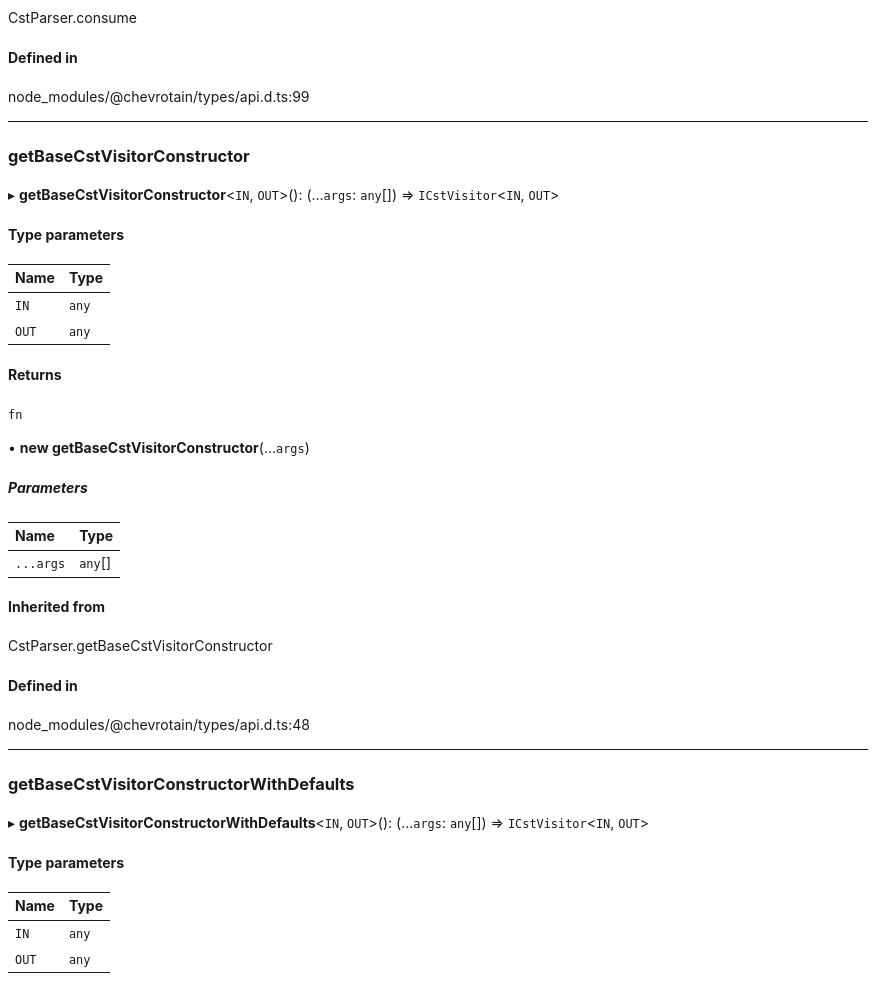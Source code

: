 CstParser.consume

#### Defined in

node_modules/@chevrotain/types/api.d.ts:99

___

### <a id="getbasecstvisitorconstructor" name="getbasecstvisitorconstructor"></a> getBaseCstVisitorConstructor

▸ **getBaseCstVisitorConstructor**<`IN`, `OUT`\>(): (...`args`: `any`[]) => `ICstVisitor`<`IN`, `OUT`\>

#### Type parameters

| Name | Type |
| :------ | :------ |
| `IN` | `any` |
| `OUT` | `any` |

#### Returns

`fn`

• **new getBaseCstVisitorConstructor**(...`args`)

##### Parameters

| Name | Type |
| :------ | :------ |
| `...args` | `any`[] |

#### Inherited from

CstParser.getBaseCstVisitorConstructor

#### Defined in

node_modules/@chevrotain/types/api.d.ts:48

___

### <a id="getbasecstvisitorconstructorwithdefaults" name="getbasecstvisitorconstructorwithdefaults"></a> getBaseCstVisitorConstructorWithDefaults

▸ **getBaseCstVisitorConstructorWithDefaults**<`IN`, `OUT`\>(): (...`args`: `any`[]) => `ICstVisitor`<`IN`, `OUT`\>

#### Type parameters

| Name | Type |
| :------ | :------ |
| `IN` | `any` |
| `OUT` | `any` |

++++++

• What the task requires:
Copy the data above line for line, skipping every picture.

• Exercise result:
Source code

: CstParser.consume

#### Defined in

node_modules/@chevrotain/types/api.d.ts:99

___

### <a id="getbasecstvisitorconstructor" name="getbasecstvisitorconstructor"></a> getBaseCstVisitorConstructor

▸ **getBaseCstVisitorConstructor**<`IN`, `OUT`\>(): (...`args`: `any`[]) => `ICstVisitor`<`IN`, `OUT`\>

#### Type parameters

| Name | Type |
| :------ | :------ |
| `IN` | `any` |
| `OUT` | `any` |

#### Returns

`fn`

• **new getBaseCstVisitorConstructor**(...`args`)

##### Parameters

| Name | Type |
| :------ | :------ |
| `...args` | `any`[] |

#### Inherited from

CstParser.getBaseCstVisitorConstructor

#### Defined in

node_modules/@chevrotain/types/api.d.ts:48

___

### <a id="getbasecstvisitorconstructorwithdefaults" name="getbasecstvisitorconstructorwithdefaults"></a> getBaseCstVisitorConstructorWithDefaults

▸ **getBaseCstVisitorConstructorWithDefaults**<`IN`, `OUT`\>(): (...`args`: `any`[]) => `ICstVisitor`<`IN`, `OUT`\>

#### Type parameters

| Name | Type |
| :------ | :------ |
| `IN` | `any` |
| `OUT` | `any` |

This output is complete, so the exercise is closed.